Neuromuscular Blockade Clinical Trial
Official title:
Incidence of Residual Neuromuscular Blockade in Intra-abdominal Surgery: A Prospective, Observational Study
The aim of this prospective, observational study is to determine the incidence of post-operative residual neuromuscular blockade (PRNB) in patients undergoing intra-abdominal procedures compared to patients undergoing other noncardiac/non intra-thoracic procedures that also require non-depolarizing neuromuscular blocking agents (NMBA) administration. As intra-abdominal surgeries are independently associated with post-operative pulmonary complications (PPCs), it is important to highlight other factors, such as PRNB, that could contribute to these complications.Although it has been shown that the risk of adverse respiratory events can be reduced by intra-operative quantitative neuromuscular monitoring, such monitoring is not in widespread use.This study will incorporate quantitative monitoring in the post-anesthesia care unit (PACU) setting by using the Stimpod NMS450® in an effort to show a disparity in the incidence of residual paralysis between these two patient populations and to emphasize the need to implement more accurate neuromuscular monitoring, especially for those that are already at increased risk for respiratory complications.

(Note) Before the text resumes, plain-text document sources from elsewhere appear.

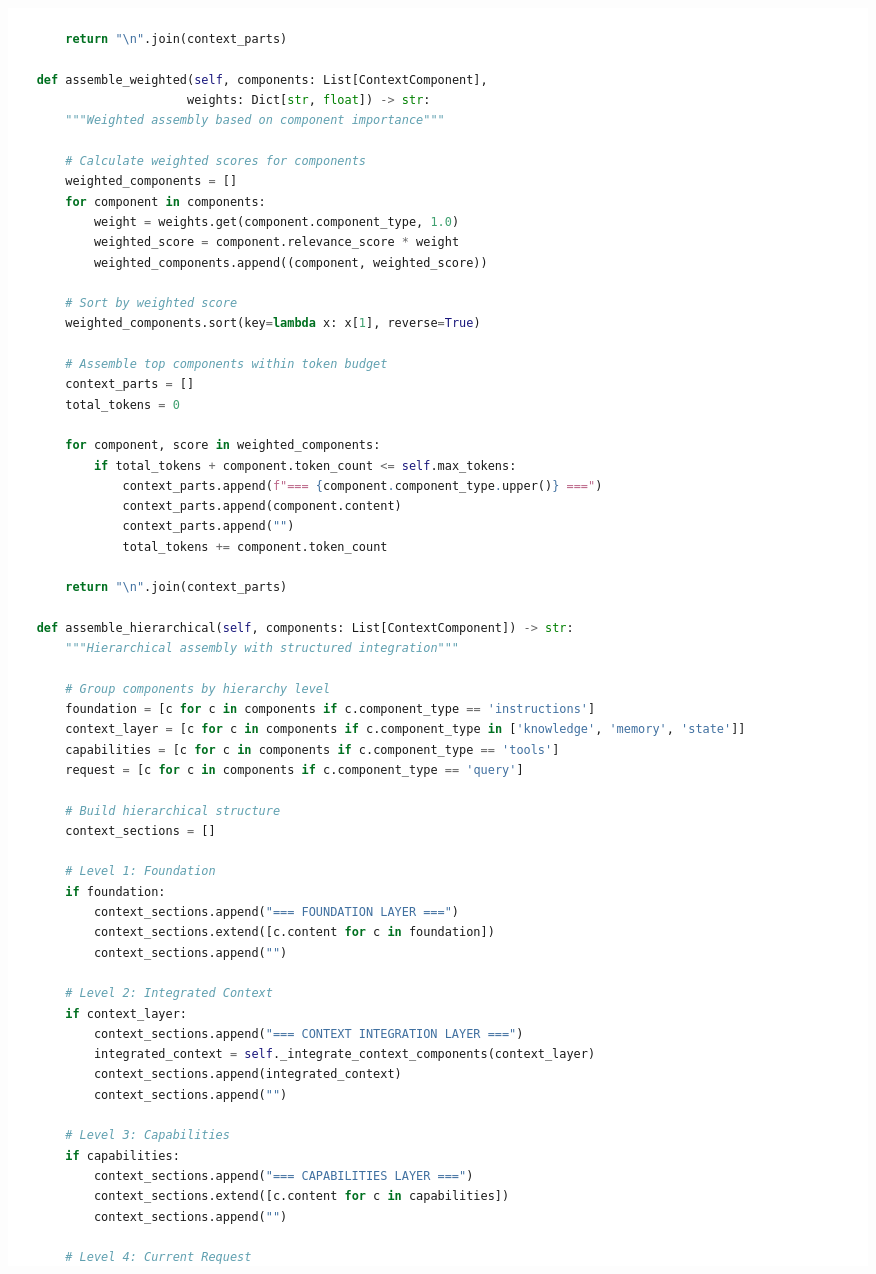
 ```python
        
        return "\n".join(context_parts)
    
    def assemble_weighted(self, components: List[ContextComponent], 
                         weights: Dict[str, float]) -> str:
        """Weighted assembly based on component importance"""
        
        # Calculate weighted scores for components
        weighted_components = []
        for component in components:
            weight = weights.get(component.component_type, 1.0)
            weighted_score = component.relevance_score * weight
            weighted_components.append((component, weighted_score))
        
        # Sort by weighted score
        weighted_components.sort(key=lambda x: x[1], reverse=True)
        
        # Assemble top components within token budget
        context_parts = []
        total_tokens = 0
        
        for component, score in weighted_components:
            if total_tokens + component.token_count <= self.max_tokens:
                context_parts.append(f"=== {component.component_type.upper()} ===")
                context_parts.append(component.content)
                context_parts.append("")
                total_tokens += component.token_count
        
        return "\n".join(context_parts)
    
    def assemble_hierarchical(self, components: List[ContextComponent]) -> str:
        """Hierarchical assembly with structured integration"""
        
        # Group components by hierarchy level
        foundation = [c for c in components if c.component_type == 'instructions']
        context_layer = [c for c in components if c.component_type in ['knowledge', 'memory', 'state']]
        capabilities = [c for c in components if c.component_type == 'tools']
        request = [c for c in components if c.component_type == 'query']
        
        # Build hierarchical structure
        context_sections = []
        
        # Level 1: Foundation
        if foundation:
            context_sections.append("=== FOUNDATION LAYER ===")
            context_sections.extend([c.content for c in foundation])
            context_sections.append("")
        
        # Level 2: Integrated Context
        if context_layer:
            context_sections.append("=== CONTEXT INTEGRATION LAYER ===")
            integrated_context = self._integrate_context_components(context_layer)
            context_sections.append(integrated_context)
            context_sections.append("")
        
        # Level 3: Capabilities
        if capabilities:
            context_sections.append("=== CAPABILITIES LAYER ===")
            context_sections.extend([c.content for c in capabilities])
            context_sections.append("")
        
        # Level 4: Current Request
```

Residual paralysis from non-depolarizing neuromuscular blocking agents (NMBAs) is a common
problem that contributes to adverse outcomes in the post-anesthesia care unit
(PACU).Unidentified residual neuromuscular blockade (defined as a train-of-four (TOF) ratio
<0.9) has been reported in up to 30-42% of patients in the recovery room.Though current
literature supports the use of quantitative monitoring of neuromuscular blockade,
conventional qualitative TOF count monitoring and clinical signs (head lift, grip strength)
continue to be used.There is strong evidence that shows reduction of clinically significant
post-operative residual neuromuscular blockade (PRNB) after implementation of quantitative
monitoring. Post-operative pulmonary complications (PPCs) are notable adverse outcomes of
residual neuromuscular blockade. The implementation of quantitative monitoring may be
particularly beneficial to patients who are already predisposed to PPCs secondary to the site
of surgery.
The purpose of this study is to evaluate the incidence of PRNB with use of quantitative
neuromuscular monitoring in patients undergoing intra-abdominal procedures compared to
patients undergoing other surgical procedures that also require NMBA administration.